Weirder yet are bikes powered by turbine engines—made famous mostly by the efforts of Jay Leno and his Motorsport Turbine Technologies Y2K bike. Undoubtedly still intrigued by the hype surrounding turbine cars from his childhood in the 1960s, Jay stubbornly hung onto the idea of a vehicle powered by what essentially is a helicopter engine right through until the Noughties, as evidenced by his undoubtedly large outlay to purchase the bike you see here.
As long as it is fast. Image via MTT.
With a top speed of 266 MPH and about 420 horses (hence the ‘420R’ nomenclature you see above) depending on what engine box you ticked on the showroom floor, calling it a production motorcycle might be stretching the definition a little—but it’s no one-off either, and they were road-registerable in America.
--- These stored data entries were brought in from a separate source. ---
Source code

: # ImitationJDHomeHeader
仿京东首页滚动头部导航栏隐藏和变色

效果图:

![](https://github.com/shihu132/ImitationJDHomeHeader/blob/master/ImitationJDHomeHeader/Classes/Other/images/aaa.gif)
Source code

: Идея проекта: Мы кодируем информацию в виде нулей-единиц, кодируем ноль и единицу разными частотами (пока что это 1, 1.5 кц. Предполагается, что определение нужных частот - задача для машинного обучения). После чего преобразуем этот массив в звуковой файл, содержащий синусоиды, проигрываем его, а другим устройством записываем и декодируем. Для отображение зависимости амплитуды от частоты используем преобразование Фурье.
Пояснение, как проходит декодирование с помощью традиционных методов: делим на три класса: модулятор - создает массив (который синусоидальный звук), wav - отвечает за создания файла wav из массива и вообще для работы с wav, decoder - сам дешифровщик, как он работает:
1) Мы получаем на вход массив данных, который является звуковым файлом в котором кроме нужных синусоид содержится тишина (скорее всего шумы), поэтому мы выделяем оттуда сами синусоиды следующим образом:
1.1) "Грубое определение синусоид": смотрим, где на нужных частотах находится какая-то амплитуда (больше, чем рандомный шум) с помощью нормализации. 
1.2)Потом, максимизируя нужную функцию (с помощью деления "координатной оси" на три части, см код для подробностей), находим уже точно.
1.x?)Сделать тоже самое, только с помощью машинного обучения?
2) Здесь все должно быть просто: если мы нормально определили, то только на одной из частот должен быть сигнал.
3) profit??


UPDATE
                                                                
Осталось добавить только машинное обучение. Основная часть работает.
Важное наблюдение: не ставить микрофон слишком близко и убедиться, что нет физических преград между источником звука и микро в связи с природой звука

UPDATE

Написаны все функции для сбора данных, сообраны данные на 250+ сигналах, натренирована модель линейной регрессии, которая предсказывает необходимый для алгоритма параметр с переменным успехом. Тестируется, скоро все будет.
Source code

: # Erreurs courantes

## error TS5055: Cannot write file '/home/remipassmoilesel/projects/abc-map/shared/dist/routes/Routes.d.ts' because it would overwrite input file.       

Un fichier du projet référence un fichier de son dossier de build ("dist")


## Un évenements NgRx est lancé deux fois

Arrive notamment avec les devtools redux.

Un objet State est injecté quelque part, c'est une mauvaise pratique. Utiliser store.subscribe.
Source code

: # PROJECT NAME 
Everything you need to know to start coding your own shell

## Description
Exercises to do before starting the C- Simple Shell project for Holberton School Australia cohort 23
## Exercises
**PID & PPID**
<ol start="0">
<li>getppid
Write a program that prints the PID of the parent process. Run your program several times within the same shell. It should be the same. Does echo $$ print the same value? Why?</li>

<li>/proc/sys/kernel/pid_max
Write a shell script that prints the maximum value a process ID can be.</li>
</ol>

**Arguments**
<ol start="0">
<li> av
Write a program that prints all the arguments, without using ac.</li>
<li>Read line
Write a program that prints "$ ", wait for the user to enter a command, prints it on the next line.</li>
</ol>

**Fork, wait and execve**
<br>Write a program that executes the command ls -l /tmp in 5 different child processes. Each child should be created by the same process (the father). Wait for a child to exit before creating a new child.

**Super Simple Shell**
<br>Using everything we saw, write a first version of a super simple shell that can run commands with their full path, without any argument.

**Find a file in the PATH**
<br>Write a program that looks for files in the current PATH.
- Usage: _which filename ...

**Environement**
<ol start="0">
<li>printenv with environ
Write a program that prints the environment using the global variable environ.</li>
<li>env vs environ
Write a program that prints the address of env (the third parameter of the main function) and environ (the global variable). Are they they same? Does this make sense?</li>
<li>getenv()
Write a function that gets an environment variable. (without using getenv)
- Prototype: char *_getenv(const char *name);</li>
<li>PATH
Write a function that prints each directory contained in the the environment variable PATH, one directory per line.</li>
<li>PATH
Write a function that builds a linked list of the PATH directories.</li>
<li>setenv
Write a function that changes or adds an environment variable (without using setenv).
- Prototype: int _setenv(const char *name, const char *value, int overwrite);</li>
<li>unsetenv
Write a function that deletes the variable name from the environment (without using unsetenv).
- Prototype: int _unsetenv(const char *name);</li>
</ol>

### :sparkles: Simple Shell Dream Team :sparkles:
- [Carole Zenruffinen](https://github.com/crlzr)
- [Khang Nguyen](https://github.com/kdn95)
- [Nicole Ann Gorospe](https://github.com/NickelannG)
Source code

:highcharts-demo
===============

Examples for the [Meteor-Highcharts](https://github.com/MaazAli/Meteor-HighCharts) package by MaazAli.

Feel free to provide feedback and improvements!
Jay pointed out that riding the thing wasn’t exactly dull. “It really does scare you half to death, but it’s great fun. I’ve got to go with the Y2K Jet Bike as one of the all time sexiest. It’s the most fun because it’s a bike and it’s a jet, and because it’s the best motorcycle ever for shutting up the Harley guys.” Leno said that at a traffic light, and the heat from the bike’s exhaust melted the bumper of the car behind. Damn.
1. Steam Engines – Hot to Trot
The Roper Velocipede. Image via Wikipedia.
From the future to the past, there’s little doubt tha steam-powered motorcycles top the list for the all-time strangest moto power plants. No, having flammable petroleum between your legs is not such a great idea, but surely it beats high pressure steam.
Also, when’s the last time you ever heard of an internal combustion engine exploding? Of course, factory-made steam motorcycles haven’t been widely available since the 19th Century, but as production motorcycles, they do still qualify.
Maybe not so hot to trot. Image via Wikipedia.
Roper ‘Steam Velocipedes’ were made in Boston, Massachusetts, on and off from the 1860s to the 1890s by the (probably) perpetually-burnt Sylvester H. Roper until his demise in 1896. Surprisingly, it seems to be the speed that ultimately killed Roper, as the newspaper reports of the time noted that the bike was intact and ‘shut off’ before the accident.
And while I do mock, it should also be noted that in 1968, Bill Lear of Learjet fame planned to power America’s cars and trucks with a radical steam engine he named the “Lear Delta Motor”. Using kerosene as the heat source, Lear boasted the engine as having six cylinders, 12 pistons and “YOU NAME IT!” acceleration figures.
Reports of the time also noted that Lear was likely clinically depressed and suicidal. World-changing technological breakthrough that never saw the light of day, or the deluded rantings of a man in dire need of therapy? I guess we will never know.